▶ **TASK OBJECTIVE**
Lines from the material below that hold the string "Survey" are what is needed; copy each of them.
——————
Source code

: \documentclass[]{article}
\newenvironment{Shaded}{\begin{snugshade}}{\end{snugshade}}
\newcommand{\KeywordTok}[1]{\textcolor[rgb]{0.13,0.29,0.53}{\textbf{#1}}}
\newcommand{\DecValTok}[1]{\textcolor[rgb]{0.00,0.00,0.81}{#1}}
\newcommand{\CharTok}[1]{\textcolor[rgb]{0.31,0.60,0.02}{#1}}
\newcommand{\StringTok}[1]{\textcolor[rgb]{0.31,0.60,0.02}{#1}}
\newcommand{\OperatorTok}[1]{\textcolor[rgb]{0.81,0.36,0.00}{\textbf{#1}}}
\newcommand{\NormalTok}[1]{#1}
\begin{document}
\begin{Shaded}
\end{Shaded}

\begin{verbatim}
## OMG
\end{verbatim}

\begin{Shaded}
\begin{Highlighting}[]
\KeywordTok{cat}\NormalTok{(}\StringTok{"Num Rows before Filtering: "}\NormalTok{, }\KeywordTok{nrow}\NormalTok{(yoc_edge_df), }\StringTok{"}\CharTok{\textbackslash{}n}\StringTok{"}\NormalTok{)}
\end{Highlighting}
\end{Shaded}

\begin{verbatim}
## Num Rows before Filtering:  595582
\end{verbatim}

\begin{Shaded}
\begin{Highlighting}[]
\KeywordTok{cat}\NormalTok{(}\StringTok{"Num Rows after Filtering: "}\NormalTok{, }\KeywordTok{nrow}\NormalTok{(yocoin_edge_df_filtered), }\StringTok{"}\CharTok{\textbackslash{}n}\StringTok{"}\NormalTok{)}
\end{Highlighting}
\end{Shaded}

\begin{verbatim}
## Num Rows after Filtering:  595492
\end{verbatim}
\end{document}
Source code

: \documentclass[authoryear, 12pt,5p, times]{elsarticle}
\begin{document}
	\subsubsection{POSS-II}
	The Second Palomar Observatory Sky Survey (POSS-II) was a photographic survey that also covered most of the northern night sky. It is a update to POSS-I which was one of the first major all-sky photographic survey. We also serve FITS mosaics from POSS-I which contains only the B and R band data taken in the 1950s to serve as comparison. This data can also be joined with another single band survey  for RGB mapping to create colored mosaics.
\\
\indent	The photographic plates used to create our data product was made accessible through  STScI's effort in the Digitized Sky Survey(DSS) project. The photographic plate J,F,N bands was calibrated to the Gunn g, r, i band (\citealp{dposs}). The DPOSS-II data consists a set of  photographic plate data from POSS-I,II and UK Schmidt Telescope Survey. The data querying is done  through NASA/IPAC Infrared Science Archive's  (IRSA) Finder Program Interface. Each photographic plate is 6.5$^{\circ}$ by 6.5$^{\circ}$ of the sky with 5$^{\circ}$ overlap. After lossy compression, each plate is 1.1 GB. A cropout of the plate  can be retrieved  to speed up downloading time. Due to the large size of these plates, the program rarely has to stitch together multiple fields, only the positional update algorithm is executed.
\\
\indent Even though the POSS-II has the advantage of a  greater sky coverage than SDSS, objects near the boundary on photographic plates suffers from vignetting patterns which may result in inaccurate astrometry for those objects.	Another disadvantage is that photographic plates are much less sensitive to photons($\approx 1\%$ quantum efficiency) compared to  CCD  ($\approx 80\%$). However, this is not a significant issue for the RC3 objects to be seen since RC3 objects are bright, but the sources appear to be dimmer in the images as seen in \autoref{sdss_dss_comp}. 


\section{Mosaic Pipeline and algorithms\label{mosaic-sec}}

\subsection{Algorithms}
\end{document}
——————
▶ **RESPONSE TO THIS EXERCISE**
	The Second Palomar Observatory Sky Survey (POSS-II) was a photographic survey that also covered most of the northern night sky. It is a update to POSS-I which was one of the first major all-sky photographic survey. We also serve FITS mosaics from POSS-I which contains only the B and R band data taken in the 1950s to serve as comparison. This data can also be joined with another single band survey  for RGB mapping to create colored mosaics.
\indent	The photographic plates used to create our data product was made accessible through  STScI's effort in the Digitized Sky Survey(DSS) project. The photographic plate J,F,N bands was calibrated to the Gunn g, r, i band (\citealp{dposs}). The DPOSS-II data consists a set of  photographic plate data from POSS-I,II and UK Schmidt Telescope Survey. The data querying is done  through NASA/IPAC Infrared Science Archive's  (IRSA) Finder Program Interface. Each photographic plate is 6.5$^{\circ}$ by 6.5$^{\circ}$ of the sky with 5$^{\circ}$ overlap. After lossy compression, each plate is 1.1 GB. A cropout of the plate  can be retrieved  to speed up downloading time. Due to the large size of these plates, the program rarely has to stitch together multiple fields, only the positional update algorithm is executed.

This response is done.